As they conversed together in this inoffensive manner she whom Li-loe had called the Golden Mouse held in her delicately-formed hands a priceless bowl filled with ripe fruit of the rarer kinds which she had gathered. These from time to time she threw up to the opening, rightly deciding that one in Kai Lung’s position would stand in need of sustenance, and he no less dexterously held and retained them. When the bowl was empty she continued for a space to regard it silently, as though exploring the many-sided recesses of her mind.

“You have claimed to be a story-teller and have indeed made a boast that there is no arising emergency for which you are unprepared,” she said at length. “It now befalls that you may be put to a speedy test. Is the nature of this imagined scene”—thus she indicated the embellishment of the bowl—“familiar to your eyes?”

“It is that known as ‘The Willow,’” replied Kai Lung. “There is a story—”

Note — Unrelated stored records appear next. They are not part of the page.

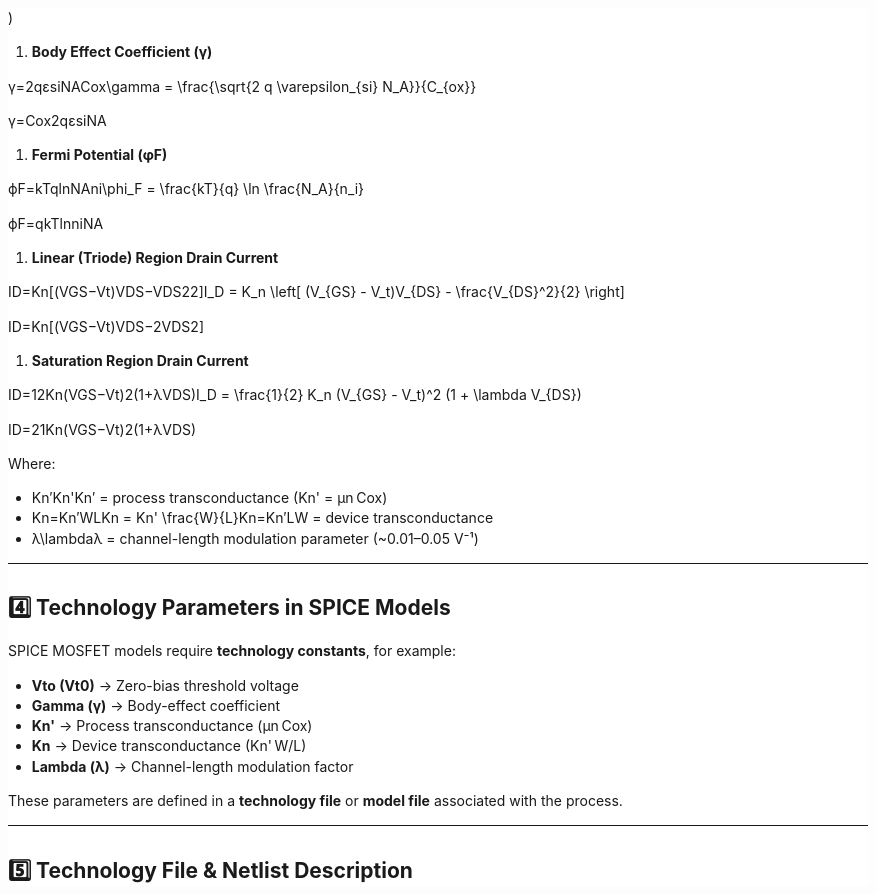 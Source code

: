 )

1. **Body Effect Coefficient (γ)**

γ=2qεsiNACox\gamma = \frac{\sqrt{2 q \varepsilon_{si} N_A}}{C_{ox}}

γ=Cox2qεsiNA

1. **Fermi Potential (φF)**

ϕF=kTqln⁡NAni\phi_F = \frac{kT}{q} \ln \frac{N_A}{n_i}

ϕF=qkTlnniNA

1. **Linear (Triode) Region Drain Current**

ID=Kn[(VGS−Vt)VDS−VDS22]I_D = K_n \left[ (V_{GS} - V_t)V_{DS} - \frac{V_{DS}^2}{2} \right]

ID=Kn[(VGS−Vt)VDS−2VDS2]

1. **Saturation Region Drain Current**

ID=12Kn(VGS−Vt)2(1+λVDS)I_D = \frac{1}{2} K_n (V_{GS} - V_t)^2 (1 + \lambda V_{DS})

ID=21Kn(VGS−Vt)2(1+λVDS)

Where:

- Kn′Kn'Kn′ = process transconductance (Kn' = μn Cox)
- Kn=Kn′WLKn = Kn' \frac{W}{L}Kn=Kn′LW = device transconductance
- λ\lambdaλ = channel-length modulation parameter (~0.01–0.05 V⁻¹)

---

## 4️⃣ Technology Parameters in SPICE Models

SPICE MOSFET models require **technology constants**, for example:

- **Vto (Vt0)** → Zero-bias threshold voltage
- **Gamma (γ)** → Body-effect coefficient
- **Kn'** → Process transconductance (μn Cox)
- **Kn** → Device transconductance (Kn' W/L)
- **Lambda (λ)** → Channel-length modulation factor

These parameters are defined in a **technology file** or **model file** associated with the process.

---

## 5️⃣ Technology File & Netlist Description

“There is a story!” exclaimed the maiden, loosening from her brow the overhanging look of care. “Thus and thus. Frequently have I importuned him before whom you will appear to explain to me the meaning of the scene. When you are called upon to plead your cause, see to it well that your knowledge of such a tale is clearly shown. He before whom you kneel, craftily plied meanwhile by my unceasing petulance, will then desire to hear it from your lips... At the striking of the fourth gong the day is done. What lies between rests with your discriminating wit.”

“You are deep in the subtler kinds of wisdom, such as the weak possess,” confessed Kai Lung. “Yet how will this avail to any length?”

“That which is put off from to-day is put off from to-morrow,” was the confident reply. “For the rest—at a corresponding gong-stroke of each day it is this person’s custom to gather fruit. Farewell, minstrel.”